Monday, 1 October 2018: 08:10
Universal 8 (Expo Center)
Electrochemistry and electrocatalysis play prominent roles in the science and technology of renewable electrical energy storage and conversion. Storage and conversion is put into effect via molecular bond making and breaking, catalyzed at electrified interfaces of an ion conductor and an electrocatalyst inside electrochemical reactors, such as Fuel Cells or Electrolyzers. For these reactions to occur with the smallest possible energy losses and the utmost atom efficiency, nanostructured multi-component electrode materials have proven indispensable, because they offer substantial advantages in atomic dispersion, often resulting in energy efficiency and performance benefits. What is more, electrocatalyst always undergo initial transient structural reorganization before their reactivity can fully unfold.

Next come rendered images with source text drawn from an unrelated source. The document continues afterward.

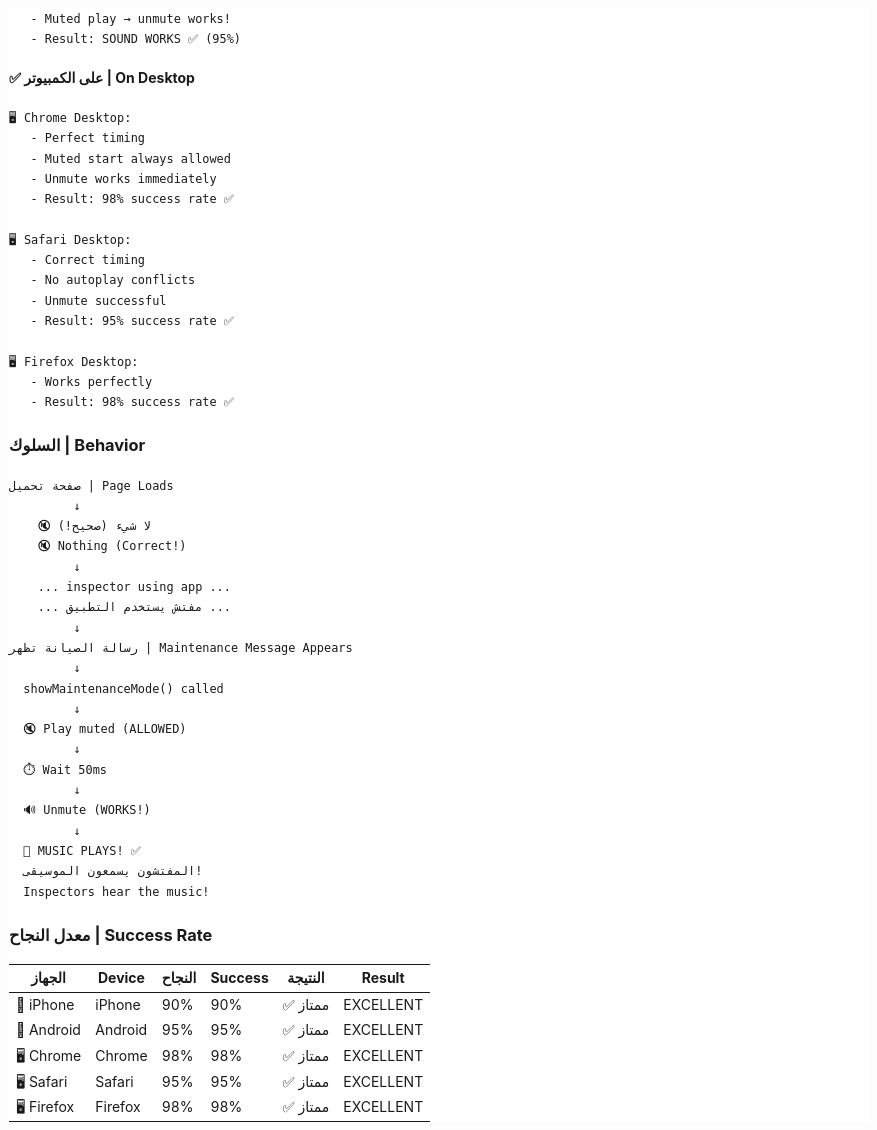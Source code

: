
 ```
   - Muted play → unmute works!
   - Result: SOUND WORKS ✅ (95%)
```

#### ✅ على الكمبيوتر | On Desktop
```
🖥️ Chrome Desktop:
   - Perfect timing
   - Muted start always allowed
   - Unmute works immediately
   - Result: 98% success rate ✅

🖥️ Safari Desktop:
   - Correct timing
   - No autoplay conflicts
   - Unmute successful
   - Result: 95% success rate ✅

🖥️ Firefox Desktop:
   - Works perfectly
   - Result: 98% success rate ✅
```

### السلوك | Behavior

```
صفحة تحميل | Page Loads
         ↓
    🔇 لا شيء (صحيح!)
    🔇 Nothing (Correct!)
         ↓
    ... inspector using app ...
    ... مفتش يستخدم التطبيق ...
         ↓
رسالة الصيانة تظهر | Maintenance Message Appears
         ↓
  showMaintenanceMode() called
         ↓
  🔇 Play muted (ALLOWED)
         ↓
  ⏱️ Wait 50ms
         ↓
  🔊 Unmute (WORKS!)
         ↓
  🎵 MUSIC PLAYS! ✅
  المفتشون يسمعون الموسيقى!
  Inspectors hear the music!
```

### معدل النجاح | Success Rate

| الجهاز | Device | النجاح | Success | النتيجة | Result |
|--------|--------|--------|---------|---------|---------|
| 📱 iPhone | iPhone | 90% | 90% | ✅ ممتاز | EXCELLENT |
| 📱 Android | Android | 95% | 95% | ✅ ممتاز | EXCELLENT |
| 🖥️ Chrome | Chrome | 98% | 98% | ✅ ممتاز | EXCELLENT |
| 🖥️ Safari | Safari | 95% | 95% | ✅ ممتاز | EXCELLENT |
| 🖥️ Firefox | Firefox | 98% | 98% | ✅ ممتاز | EXCELLENT |

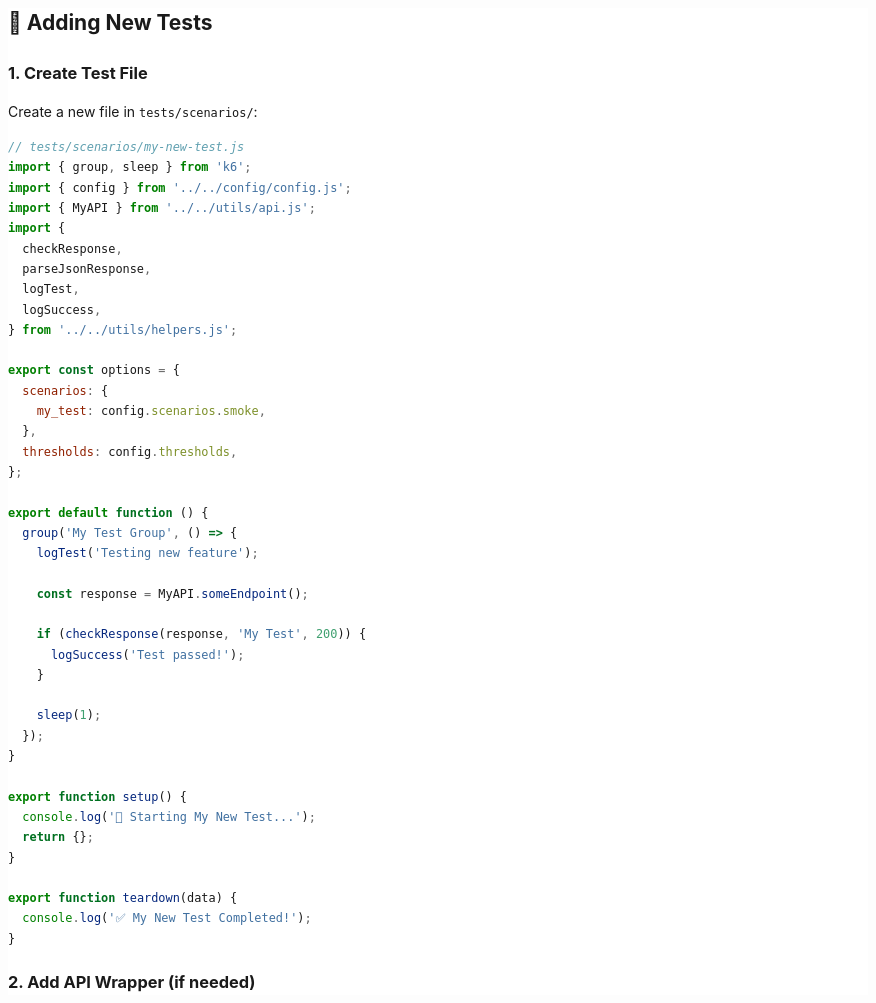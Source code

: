 ## 🧪 Adding New Tests

### 1. Create Test File

Create a new file in `tests/scenarios/`:

```javascript
// tests/scenarios/my-new-test.js
import { group, sleep } from 'k6';
import { config } from '../../config/config.js';
import { MyAPI } from '../../utils/api.js';
import {
  checkResponse,
  parseJsonResponse,
  logTest,
  logSuccess,
} from '../../utils/helpers.js';

export const options = {
  scenarios: {
    my_test: config.scenarios.smoke,
  },
  thresholds: config.thresholds,
};

export default function () {
  group('My Test Group', () => {
    logTest('Testing new feature');
    
    const response = MyAPI.someEndpoint();
    
    if (checkResponse(response, 'My Test', 200)) {
      logSuccess('Test passed!');
    }
    
    sleep(1);
  });
}

export function setup() {
  console.log('🚀 Starting My New Test...');
  return {};
}

export function teardown(data) {
  console.log('✅ My New Test Completed!');
}
```

### 2. Add API Wrapper (if needed)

The successful development of novel nanostructured electrocatalyst materials requires molecular insights into their initial structural evolution (activation behaviour, active site/phase formation) as well as the relation between their atomic-scale structure and their catalytic performance. Unravelling these insights and relations is thus a scientific priority.
In this talk, I will highlight some of our recent work on the design and analysis of nanostructured electrocatalytic materials and their catalytically active liquid-solid interfaces. Examples will include new designs of and insights in noble and non-noble water splitting catalysts, oxygen reduction catalysts as well as CO2 reduction catalysts.